%%

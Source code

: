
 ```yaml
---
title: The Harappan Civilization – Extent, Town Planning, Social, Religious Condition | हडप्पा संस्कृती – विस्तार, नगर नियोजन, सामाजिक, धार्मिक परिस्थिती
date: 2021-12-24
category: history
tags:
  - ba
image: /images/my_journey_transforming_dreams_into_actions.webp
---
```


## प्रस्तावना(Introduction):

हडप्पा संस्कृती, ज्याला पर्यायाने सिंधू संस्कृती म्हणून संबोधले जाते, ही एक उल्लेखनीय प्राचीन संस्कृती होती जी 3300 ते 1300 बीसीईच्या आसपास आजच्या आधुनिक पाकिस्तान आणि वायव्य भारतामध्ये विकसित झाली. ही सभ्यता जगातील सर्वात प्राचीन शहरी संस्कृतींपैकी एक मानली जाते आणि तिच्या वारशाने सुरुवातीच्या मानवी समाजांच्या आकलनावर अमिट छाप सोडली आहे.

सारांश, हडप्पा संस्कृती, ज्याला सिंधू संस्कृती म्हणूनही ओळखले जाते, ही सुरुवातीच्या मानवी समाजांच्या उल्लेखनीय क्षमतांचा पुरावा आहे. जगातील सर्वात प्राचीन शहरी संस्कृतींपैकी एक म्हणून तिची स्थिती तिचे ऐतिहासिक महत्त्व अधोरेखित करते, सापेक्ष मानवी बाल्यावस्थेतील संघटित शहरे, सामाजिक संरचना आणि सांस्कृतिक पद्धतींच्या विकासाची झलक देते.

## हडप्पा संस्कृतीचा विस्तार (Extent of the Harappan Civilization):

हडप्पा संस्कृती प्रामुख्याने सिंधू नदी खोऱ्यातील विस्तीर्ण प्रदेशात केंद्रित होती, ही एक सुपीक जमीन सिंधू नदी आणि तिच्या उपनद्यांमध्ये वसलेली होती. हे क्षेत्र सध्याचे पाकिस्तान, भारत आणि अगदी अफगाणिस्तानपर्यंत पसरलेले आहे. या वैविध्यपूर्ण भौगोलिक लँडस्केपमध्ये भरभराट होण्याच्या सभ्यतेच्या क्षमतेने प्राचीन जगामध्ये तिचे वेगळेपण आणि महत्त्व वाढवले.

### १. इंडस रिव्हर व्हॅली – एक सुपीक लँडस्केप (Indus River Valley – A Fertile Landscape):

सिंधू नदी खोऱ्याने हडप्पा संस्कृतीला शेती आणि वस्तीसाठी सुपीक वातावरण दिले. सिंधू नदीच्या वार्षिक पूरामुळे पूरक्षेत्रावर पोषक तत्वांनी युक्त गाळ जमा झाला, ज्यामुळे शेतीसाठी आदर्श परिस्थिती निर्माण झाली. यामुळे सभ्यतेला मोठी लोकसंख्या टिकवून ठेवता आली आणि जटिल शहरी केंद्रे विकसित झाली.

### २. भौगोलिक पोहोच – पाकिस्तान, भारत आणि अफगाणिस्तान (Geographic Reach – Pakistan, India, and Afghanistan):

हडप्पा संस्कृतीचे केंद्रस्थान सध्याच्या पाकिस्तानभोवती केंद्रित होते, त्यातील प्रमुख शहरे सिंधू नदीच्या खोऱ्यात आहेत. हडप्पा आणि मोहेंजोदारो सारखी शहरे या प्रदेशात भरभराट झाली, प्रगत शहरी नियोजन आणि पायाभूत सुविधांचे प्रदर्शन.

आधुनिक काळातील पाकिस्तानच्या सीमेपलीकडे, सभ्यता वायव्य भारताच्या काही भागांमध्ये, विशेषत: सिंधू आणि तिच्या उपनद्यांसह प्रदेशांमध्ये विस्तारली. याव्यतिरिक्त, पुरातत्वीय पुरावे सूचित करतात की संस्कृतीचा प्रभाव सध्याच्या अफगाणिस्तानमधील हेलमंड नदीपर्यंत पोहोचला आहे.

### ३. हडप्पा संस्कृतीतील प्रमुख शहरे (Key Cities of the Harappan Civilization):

%%

* How to complete this task
Scanning the listing, tally the lines with "उपनद" in them and state the number by itself.

* Exercise result
2